Je levai les mains en l’air, excédée.
Mon cœur me faisait mal alors que je reculai, toute la pression accumulée par ces minutes de courses se libérant, me laissant tremblante et en larmes.
— On a faillit se faire prendre dans une bataille, Simon. Si tu m’avais prévenue. . . Si seulement. . .
Les larmes se mirent à couler, traçant des sillons sur mes joues poussiéreuses.
Des hoquètement incontrôlables secouèrent mon corps et Nica enserra ma taille de ses petits bras. Nous avions failli mourir parce qu’il ne me faisait pas assez confiance pour m’en parler. Après toutes les années que nous avions passées ensemble. Le pire dans tout ça, c’est que ma famille avait été mise en danger par sa faute.
Je me penchai en avant, les mains sur le cœur alors qu’une douleur déchirante rampait dans ma gorge. Je respirai profondément pour refouler mes larmes.
— Je suis tellement désolé ma douce. Je pensais que tu aurais compris ce dont nous parlions devant ta porte.
Je relevai brusquement les yeux vers lui.
Ce n’était donc pas une coïncidence si j’avais surpris cette conversation alors que j’étais encore clouée au lit. Il avait dû espérer que j’en prenne compte pour qu’on ne se retrouve pas en danger.
Cela me rassura quelque peu sur ses attention. Je me redressai pour le toiser à travers le brouillard de mes larmes.
— Ne mets plus jamais qui que ce soit en danger. Je ne pourrais jamais te pardonner s’il arrivait quoi que ce soit à mes soeurs par ta faute.
— Je ne peux rien te promettre, Camélia. Ce n’est pas moi qui décide.
Cette réponse ne fit qu’agrandir la méfiance que je ressentais désormais à son égard et je secouai la tête, sidérée.
Il s’approcha de moi et essuya mes larmes avec douceur du pouce. Je reculai légèrement en sentant l’odeur métallique qui envahit mes narines instantanément.
Il retira sa main, mais le mal était fait. J’avais pu voir ses doigts recouverts de sang.
— Tu as tué ?
— Tout cela est plus grand que toi et moi, Cam. La révolution est en marche.

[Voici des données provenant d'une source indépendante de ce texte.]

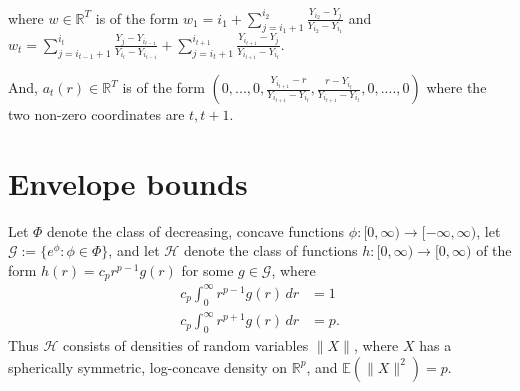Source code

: \documentclass[12pt]{article}
\DeclareMathOperator*{\argmax}{argmax}
\begin{document}
where $w \in \mathbb{R}^T$ is of the form $w_1 = i_1 + \sum_{j=i_1+1}^{i_2} \frac{Y_{i_2} - Y_j}{Y_{i_2} - Y_{i_1}} $ and $w_t = \sum_{j=i_{t-1}+1}^{i_t} \frac{Y_j - Y_{i_{t-1}}}{Y_{i_t} - Y_{i_{t-1}}} +  \sum_{j=i_t+1}^{i_{t+1}} \frac{Y_{i_{t+1}} - Y_j}{Y_{i_{t+1}} - Y_{i_t}}$.

And, $a_t(r) \in \mathbb{R}^T$ is of the form $(0,...,0, \frac{Y_{i_{t+1}} - r}{Y_{i_{t+1}} - Y_{i_t}}, 
\frac{r - Y_{i_t}}{Y_{i_{t+1}} - Y_{i_t}}, 0, ...., 0)$ where the two non-zero coordinates are $t, t+1$. 




\section{Envelope bounds}

Let $\Phi$ denote the class of decreasing, concave functions $\phi:[0,\infty) \rightarrow [-\infty,\infty)$, let $\mathcal{G} := \{e^\phi:\phi \in \Phi\}$, and let $\mathcal{H}$ denote the class of functions $h:[0,\infty) \rightarrow [0,\infty)$ of the form $h(r) = c_pr^{p-1}g(r)$ for some $g \in \mathcal{G}$, where
\begin{align}
\label{Eq:Moment1} c_p \int_0^\infty r^{p-1}g(r) \, dr &= 1 \\
\label{Eq:Moment2} c_p \int_0^\infty r^{p+1}g(r) \, dr &= p.
\end{align}
Thus $\mathcal{H}$ consists of densities of random variables $\|X\|$, where $X$ has a spherically symmetric, log-concave density on $\mathbb{R}^p$, and $\mathbb{E}(\|X\|^2) = p$.
\end{document}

Il se déroba sous mon regard réprobateur, préférant focaliser son attention sur ses pieds.
— Quelle révolution ? Est-ce que tu crois vraiment que tuer des innocents changera quoi que ce soit à la situation du royaume ?
— Tu ne comprends pas. . .
Il secoua la tête et esquissa un pas dans ma direction, souhaitant visiblement me prendre dans ses bras.
— C’est facile ça.
Je lui échappai et le détaillai avec attention. J’étais furieuse contre lui, mais tellement soulagée de le savoir indemne.
Au bout d’un bref instant, un bruit retentit non loin de là. Ses poings se crispèrent à ses côtés.
Je relevai les yeux sur son visage et il tourna la tête pour observer derrière lui. Il se mit brusquement en marche vers les arbres, s’emparant de la main de Nicalina au passage.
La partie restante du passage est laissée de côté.